Collected data
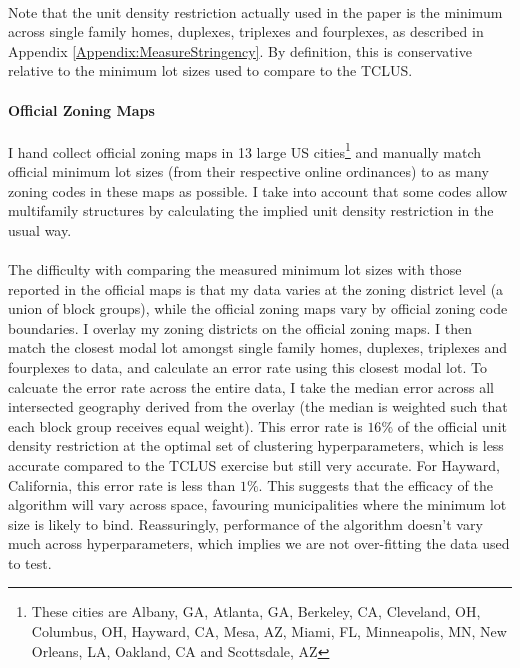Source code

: \documentclass[12pt]{article}
\begin{document}
	\paragraph*{}
	Note that the unit density restriction actually used in the paper is the minimum across single family homes, duplexes, triplexes and fourplexes, as described in Appendix \ref{Appendix:MeasureStringency}. By definition, this is conservative relative to the minimum lot sizes used to compare to the TCLUS.  
	
	\paragraph*{Official Zoning Maps} I hand collect official zoning maps in 13 large US cities\footnote{These cities are Albany, GA, Atlanta, GA, Berkeley, CA, Cleveland, OH, Columbus, OH, Hayward, CA, Mesa, AZ, Miami, FL, Minneapolis, MN, New Orleans, LA, Oakland, CA and Scottsdale, AZ} and manually match official minimum lot sizes (from their respective online ordinances) to as many zoning codes in these maps as possible. I take into account that some codes allow multifamily structures by calculating the implied unit density restriction in the usual way.
	
	\paragraph*{}
	The difficulty with comparing the measured minimum lot sizes with those reported in the official maps is that my data varies at the zoning district level (a union of block groups), while the official zoning maps vary by official zoning code boundaries. I overlay my zoning districts on the official zoning maps. I then match the closest modal lot amongst single family homes, duplexes, triplexes and fourplexes to data, and calculate an error rate using this closest modal lot. To calcuate the error rate across the entire data, I take the median error across all intersected geography derived from the overlay (the median is weighted such that each block group receives equal weight). This error rate is $16 \%$ of the official unit density restriction at the optimal set of clustering hyperparameters, which is less accurate compared to the TCLUS exercise but still very accurate. For Hayward, California, this error rate is less than $1\%$. This suggests that the efficacy of the algorithm will vary across space, favouring municipalities where the minimum lot size is likely to bind. Reassuringly, performance of the algorithm doesn't vary much across hyperparameters, which implies we are not over-fitting the data used to test. 
	
\end{document}
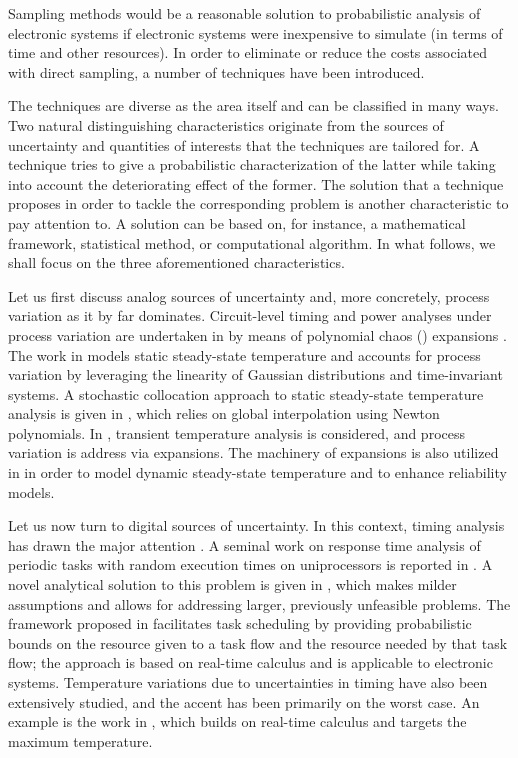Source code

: Sampling methods would be a reasonable solution to probabilistic analysis of
electronic systems if electronic systems were inexpensive to simulate (in terms
of time and other resources). In order to eliminate or reduce the costs
associated with direct sampling, a number of techniques have been introduced.

The techniques are diverse as the area itself and can be classified in many
ways. Two natural distinguishing characteristics originate from the sources of
uncertainty and quantities of interests that the techniques are tailored for. A
technique tries to give a probabilistic characterization of the latter while
taking into account the deteriorating effect of the former. The solution that a
technique proposes in order to tackle the corresponding problem is another
characteristic to pay attention to. A solution can be based on, for instance, a
mathematical framework, statistical method, or computational algorithm. In what
follows, we shall focus on the three aforementioned characteristics.

Let us first discuss analog sources of uncertainty and, more concretely, process
variation as it by far dominates. Circuit-level timing and power analyses under
process variation are undertaken in \cite{bhardwaj2008} by means of polynomial
chaos () expansions \cite{xiu2010}. The work in \cite{juan2012} models
static steady-state temperature and accounts for process variation by leveraging
the linearity of Gaussian distributions and time-invariant systems. A stochastic
collocation \cite{xiu2010} approach to static steady-state temperature analysis
is given in \cite{lee2013}, which relies on global interpolation using Newton
polynomials. In \cite{ukhov2014}, transient temperature analysis is considered,
and process variation is address via  expansions. The machinery of
 expansions is also utilized in \cite{ukhov2015} in order to model
dynamic steady-state temperature \cite{ukhov2012} and to enhance reliability
models.

Let us now turn to digital sources of uncertainty. In this context, timing
analysis has drawn the major attention \cite{quinton2012}. A seminal work on
response time analysis of periodic tasks with random execution times on
uniprocessors is reported in \cite{diaz2002}. A novel analytical solution to
this problem is given in \cite{tanasa2015}, which makes milder assumptions and
allows for addressing larger, previously unfeasible problems. The framework
proposed in \cite{santinelli2011} facilitates task scheduling by providing
probabilistic bounds on the resource given to a task flow and the resource
needed by that task flow; the approach is based on real-time calculus and is
applicable to electronic systems. Temperature variations due to uncertainties in
timing have also been extensively studied, and the accent has been primarily on
the worst case. An example is the work in \cite{yang2013}, which builds on
real-time calculus and targets the maximum temperature.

- **What to produce**:
Repeat each of the records exactly as written, except for the pictures, which are to be left out.

- **Answer**:
Source code

: \documentclass[12pt]{article}
\begin{document}
	\paragraph*{}
	Note that the unit density restriction actually used in the paper is the minimum across single family homes, duplexes, triplexes and fourplexes, as described in Appendix \ref{Appendix:MeasureStringency}. By definition, this is conservative relative to the minimum lot sizes used to compare to the TCLUS.  
	
	\paragraph*{Official Zoning Maps} I hand collect official zoning maps in 13 large US cities\footnote{These cities are Albany, GA, Atlanta, GA, Berkeley, CA, Cleveland, OH, Columbus, OH, Hayward, CA, Mesa, AZ, Miami, FL, Minneapolis, MN, New Orleans, LA, Oakland, CA and Scottsdale, AZ} and manually match official minimum lot sizes (from their respective online ordinances) to as many zoning codes in these maps as possible. I take into account that some codes allow multifamily structures by calculating the implied unit density restriction in the usual way.
	
	\paragraph*{}
	The difficulty with comparing the measured minimum lot sizes with those reported in the official maps is that my data varies at the zoning district level (a union of block groups), while the official zoning maps vary by official zoning code boundaries. I overlay my zoning districts on the official zoning maps. I then match the closest modal lot amongst single family homes, duplexes, triplexes and fourplexes to data, and calculate an error rate using this closest modal lot. To calcuate the error rate across the entire data, I take the median error across all intersected geography derived from the overlay (the median is weighted such that each block group receives equal weight). This error rate is $16 \%$ of the official unit density restriction at the optimal set of clustering hyperparameters, which is less accurate compared to the TCLUS exercise but still very accurate. For Hayward, California, this error rate is less than $1\%$. This suggests that the efficacy of the algorithm will vary across space, favouring municipalities where the minimum lot size is likely to bind. Reassuringly, performance of the algorithm doesn't vary much across hyperparameters, which implies we are not over-fitting the data used to test. 
	
\end{document}
Source code

: Sampling methods would be a reasonable solution to probabilistic analysis of
electronic systems if electronic systems were inexpensive to simulate (in terms
of time and other resources). In order to eliminate or reduce the costs
associated with direct sampling, a number of techniques have been introduced.

The techniques are diverse as the area itself and can be classified in many
ways. Two natural distinguishing characteristics originate from the sources of
uncertainty and quantities of interests that the techniques are tailored for. A
technique tries to give a probabilistic characterization of the latter while
taking into account the deteriorating effect of the former. The solution that a
technique proposes in order to tackle the corresponding problem is another
characteristic to pay attention to. A solution can be based on, for instance, a
mathematical framework, statistical method, or computational algorithm. In what
follows, we shall focus on the three aforementioned characteristics.

Let us first discuss analog sources of uncertainty and, more concretely, process
variation as it by far dominates. Circuit-level timing and power analyses under
process variation are undertaken in \cite{bhardwaj2008} by means of polynomial
chaos () expansions \cite{xiu2010}. The work in \cite{juan2012} models
static steady-state temperature and accounts for process variation by leveraging
the linearity of Gaussian distributions and time-invariant systems. A stochastic
collocation \cite{xiu2010} approach to static steady-state temperature analysis
is given in \cite{lee2013}, which relies on global interpolation using Newton
polynomials. In \cite{ukhov2014}, transient temperature analysis is considered,
and process variation is address via  expansions. The machinery of
 expansions is also utilized in \cite{ukhov2015} in order to model
dynamic steady-state temperature \cite{ukhov2012} and to enhance reliability
models.

Let us now turn to digital sources of uncertainty. In this context, timing
analysis has drawn the major attention \cite{quinton2012}. A seminal work on
response time analysis of periodic tasks with random execution times on
uniprocessors is reported in \cite{diaz2002}. A novel analytical solution to
this problem is given in \cite{tanasa2015}, which makes milder assumptions and
allows for addressing larger, previously unfeasible problems. The framework
proposed in \cite{santinelli2011} facilitates task scheduling by providing
probabilistic bounds on the resource given to a task flow and the resource
needed by that task flow; the approach is based on real-time calculus and is
applicable to electronic systems. Temperature variations due to uncertainties in
timing have also been extensively studied, and the accent has been primarily on
the worst case. An example is the work in \cite{yang2013}, which builds on
real-time calculus and targets the maximum temperature.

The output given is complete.